» **What you should do**: Among the entries that follow, find every line with the word "send" and copy it.

───── Listed records

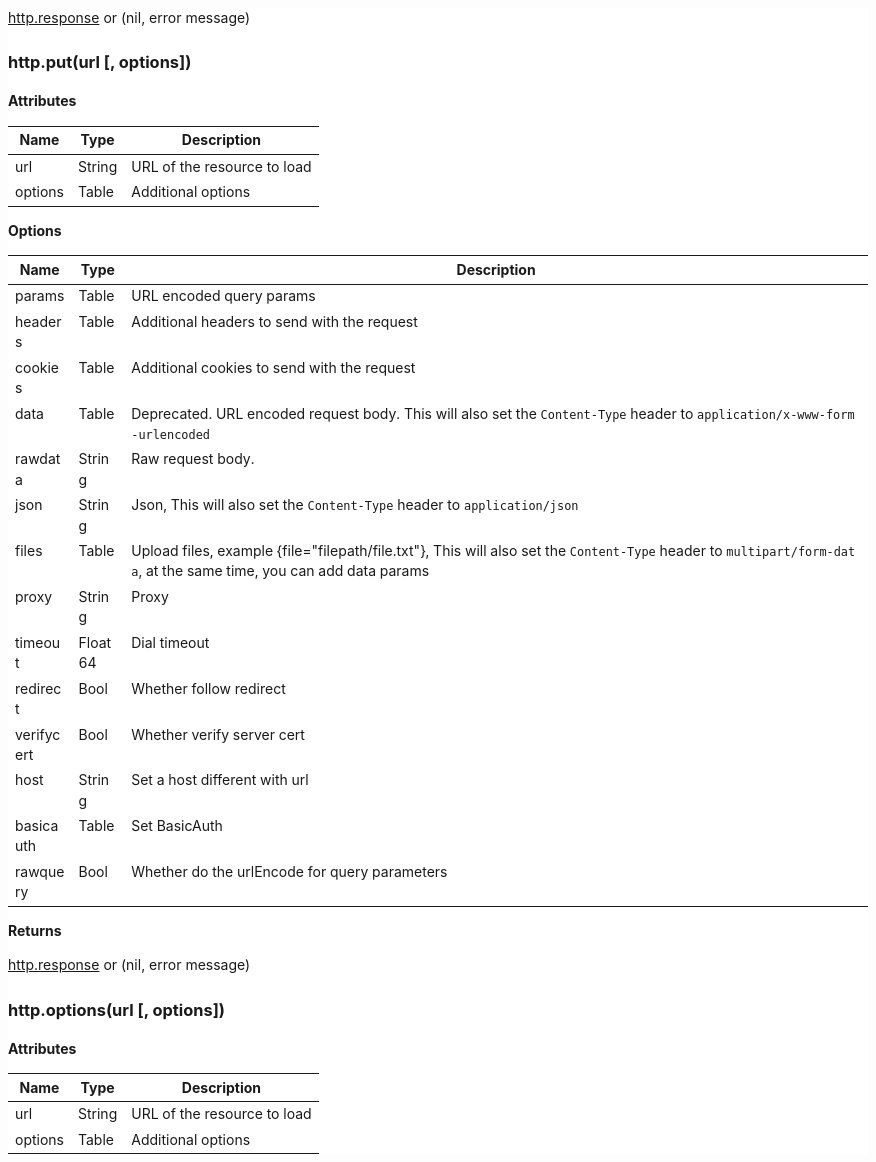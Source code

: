 [http.response](#httpresponse) or (nil, error message)

### http.put(url [, options])

**Attributes**

| Name    | Type   | Description |
| ------- | ------ | ----------- |
| url     | String | URL of the resource to load |
| options | Table  | Additional options |

**Options**

| Name       | Type    | Description |
| ---------- | ------- | ----------- |
| params     | Table   | URL encoded query params |
| headers    | Table   | Additional headers to send with the request |
| cookies    | Table   | Additional cookies to send with the request |
| data       | Table   | Deprecated. URL encoded request body. This will also set the `Content-Type` header to `application/x-www-form-urlencoded` |
| rawdata    | String  | Raw request body. |
| json       | String  | Json, This will also set the `Content-Type` header to `application/json` |
| files      | Table   | Upload files, example {file="filepath/file.txt"}, This will also set the `Content-Type` header to `multipart/form-data`, at the same time, you can add data params |
| proxy      | String  | Proxy |
| timeout    | Float64 | Dial timeout |
| redirect   | Bool    | Whether follow redirect |
| verifycert | Bool    | Whether verify server cert |
| host       | String  | Set a host different with url |
| basicauth  | Table   | Set BasicAuth |
| rawquery   | Bool    | Whether do the urlEncode for query parameters |

**Returns**

[http.response](#httpresponse) or (nil, error message)

### http.options(url [, options])

**Attributes**

| Name    | Type   | Description |
| ------- | ------ | ----------- |
| url     | String | URL of the resource to load |
| options | Table  | Additional options |
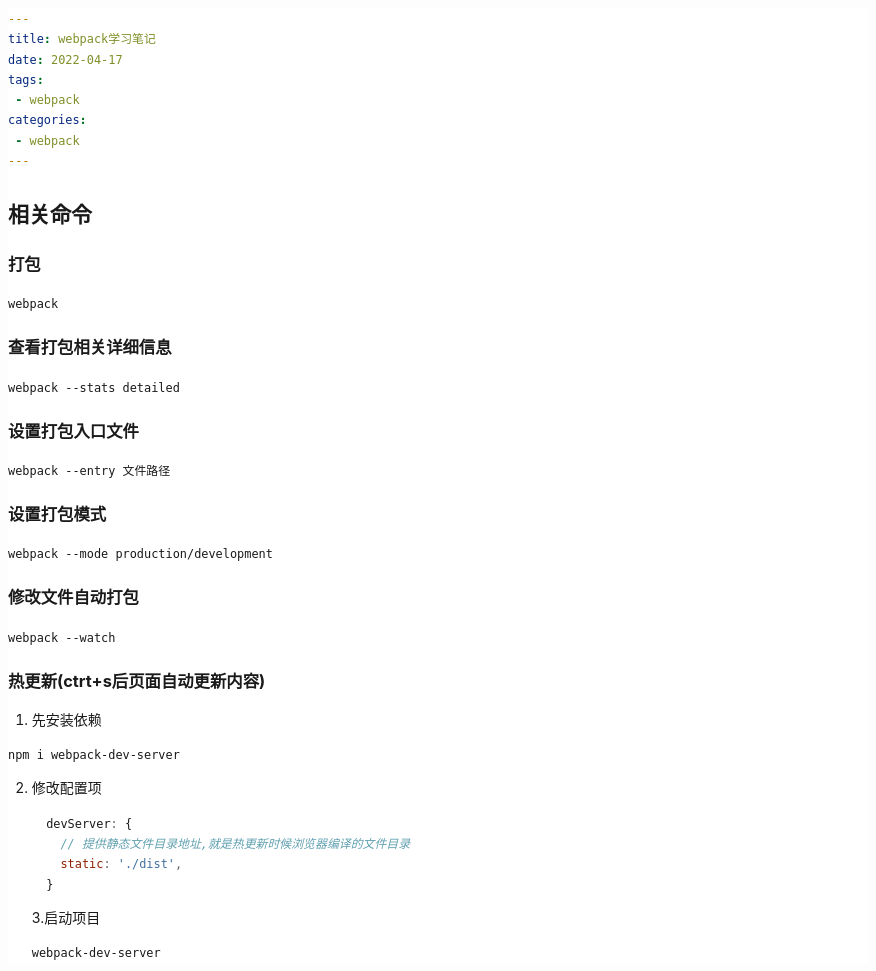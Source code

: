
 ```yaml
---
title: webpack学习笔记
date: 2022-04-17
tags:
 - webpack
categories:
 - webpack
---
```

## 相关命令

### 打包

`webpack`

### 查看打包相关详细信息

`webpack --stats detailed`

### 设置打包入口文件

`webpack --entry 文件路径`

### 设置打包模式

`webpack --mode production/development`

### 修改文件自动打包

```webpack
webpack --watch
```

### 热更新(ctrt+s后页面自动更新内容)

1. 先安装依赖

```npm
npm i webpack-dev-server
```

2. 修改配置项

   ```js
     devServer: {
       // 提供静态文件目录地址,就是热更新时候浏览器编译的文件目录
       static: './dist',
     }
   ```

   3.启动项目

   ```webpack
   webpack-dev-server
   ```
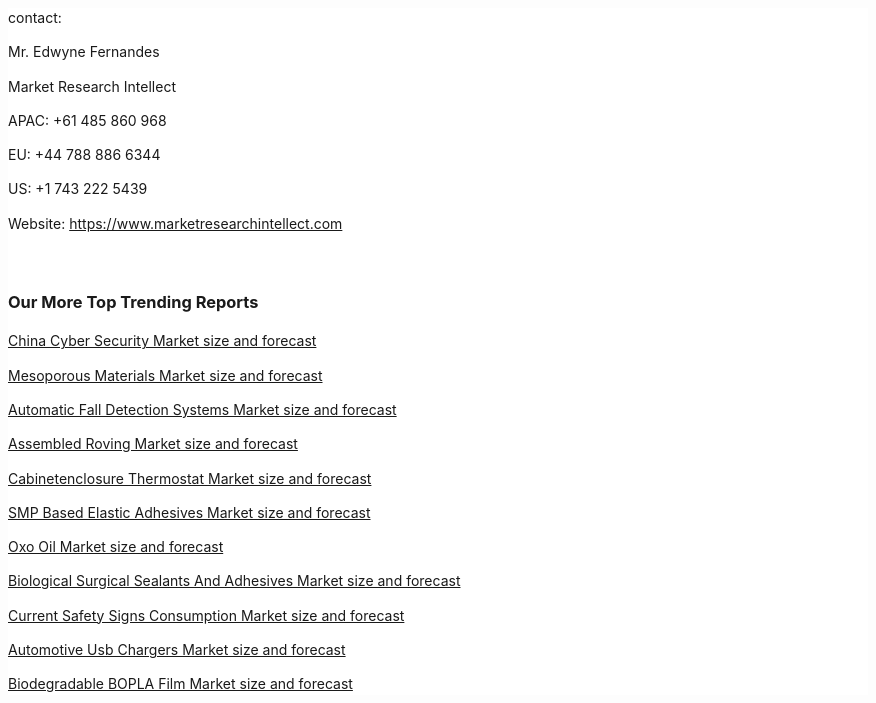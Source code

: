 contact:</strong></p><p>Mr. Edwyne Fernandes</p><p>Market Research Intellect</p><p>APAC: +61 485 860 968</p><p>EU: +44 788 886 6344</p><p>US: +1 743 222 5439</p></div><div class="article-main__content" data-test-id="publishing-text-block"><p><span class="">Website:&nbsp;https://www.marketresearchintellect.com</span></p></div></div><div class="article-main__content" data-test-id="publishing-text-block">&nbsp;</div><h3>Our More Top Trending Reports</h3><p><a href="https://www.marketresearchintellect.com/ar/product/china-cyber-security-market-size-forecast/">China Cyber Security  Market size and forecast</a></p><p><a href="https://www.marketresearchintellect.com/pt/product/global-mesoporous-materials-sales-market/">Mesoporous Materials  Market size and forecast</a></p><p><a href="https://www.marketresearchintellect.com/it/product/automatic-fall-detection-systems-market/">Automatic Fall Detection Systems  Market size and forecast</a></p><p><a href="https://www.marketresearchintellect.com/nl/product/global-assembled-roving-market/">Assembled Roving  Market size and forecast</a></p><p><a href="https://www.marketresearchintellect.com/ko/product/global-cabinetenclosure-thermostat-market-size-and-forecast/">Cabinetenclosure Thermostat  Market size and forecast</a></p><p><a href="https://www.marketresearchintellect.com/de/product/global-smp-based-elastic-adhesives-market/">SMP Based Elastic Adhesives  Market size and forecast</a></p><p><a href="https://www.marketresearchintellect.com/es/product/global-oxo-oil-market/">Oxo Oil  Market size and forecast</a></p><p><a href="https://www.marketresearchintellect.com/product/global-biological-surgical-sealants-and-adhesives-market-size-and-forecast/">Biological Surgical Sealants And Adhesives  Market size and forecast</a></p><p><a href="https://www.marketresearchintellect.com/ja/product/global-current-safety-signs-consumption-market-size-and-forecast/">Current Safety Signs Consumption  Market size and forecast</a></p><p><a href="https://www.marketresearchintellect.com/ar/product/global-automotive-usb-chargers-market-size-and-forecast/">Automotive Usb Chargers  Market size and forecast</a></p><p><a href="https://www.marketresearchintellect.com/pt/product/global-biodegradable-bopla-film-market/">Biodegradable BOPLA Film  Market size and forecast</a></p>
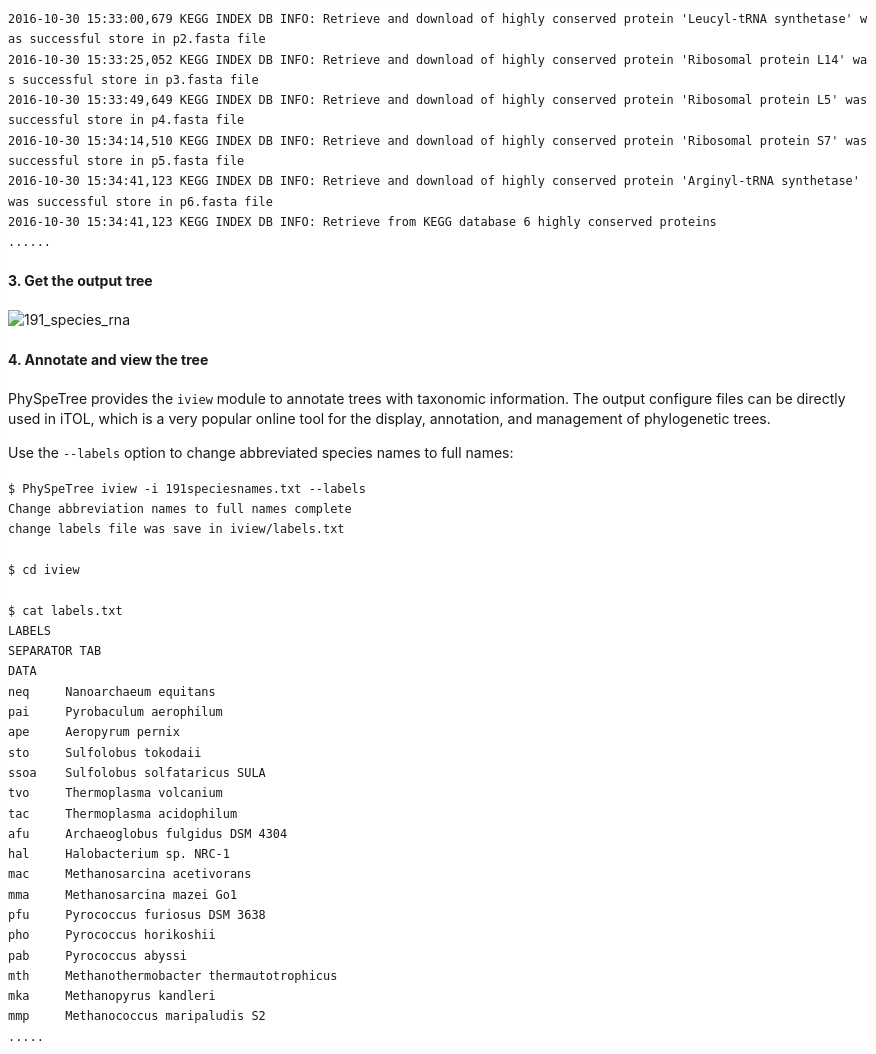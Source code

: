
 ```
2016-10-30 15:33:00,679 KEGG INDEX DB INFO: Retrieve and download of highly conserved protein 'Leucyl-tRNA synthetase' was successful store in p2.fasta file
2016-10-30 15:33:25,052 KEGG INDEX DB INFO: Retrieve and download of highly conserved protein 'Ribosomal protein L14' was successful store in p3.fasta file
2016-10-30 15:33:49,649 KEGG INDEX DB INFO: Retrieve and download of highly conserved protein 'Ribosomal protein L5' was successful store in p4.fasta file
2016-10-30 15:34:14,510 KEGG INDEX DB INFO: Retrieve and download of highly conserved protein 'Ribosomal protein S7' was successful store in p5.fasta file
2016-10-30 15:34:41,123 KEGG INDEX DB INFO: Retrieve and download of highly conserved protein 'Arginyl-tRNA synthetase' was successful store in p6.fasta file
2016-10-30 15:34:41,123 KEGG INDEX DB INFO: Retrieve from KEGG database 6 highly conserved proteins
......
```

#### 3. Get the output tree

![191_species_rna](img/191_species_pro.png)

#### 4. Annotate and view the tree

PhySpeTree provides the `iview` module to annotate trees with taxonomic information. The output configure files can be directly used in iTOL, which is a very popular online tool for the display, annotation, and management of phylogenetic trees.

Use the `--labels` option to change abbreviated species names to full names:

```
$ PhySpeTree iview -i 191speciesnames.txt --labels
Change abbreviation names to full names complete
change labels file was save in iview/labels.txt

$ cd iview

$ cat labels.txt 
LABELS
SEPARATOR TAB
DATA
neq     Nanoarchaeum equitans
pai     Pyrobaculum aerophilum
ape     Aeropyrum pernix
sto     Sulfolobus tokodaii
ssoa    Sulfolobus solfataricus SULA
tvo     Thermoplasma volcanium
tac     Thermoplasma acidophilum
afu     Archaeoglobus fulgidus DSM 4304
hal     Halobacterium sp. NRC-1
mac     Methanosarcina acetivorans
mma     Methanosarcina mazei Go1
pfu     Pyrococcus furiosus DSM 3638
pho     Pyrococcus horikoshii
pab     Pyrococcus abyssi
mth     Methanothermobacter thermautotrophicus
mka     Methanopyrus kandleri
mmp     Methanococcus maripaludis S2
.....
```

──────────

» **Result of the task**:
| headers    | Table   | Additional headers to send with the request |
| cookies    | Table   | Additional cookies to send with the request |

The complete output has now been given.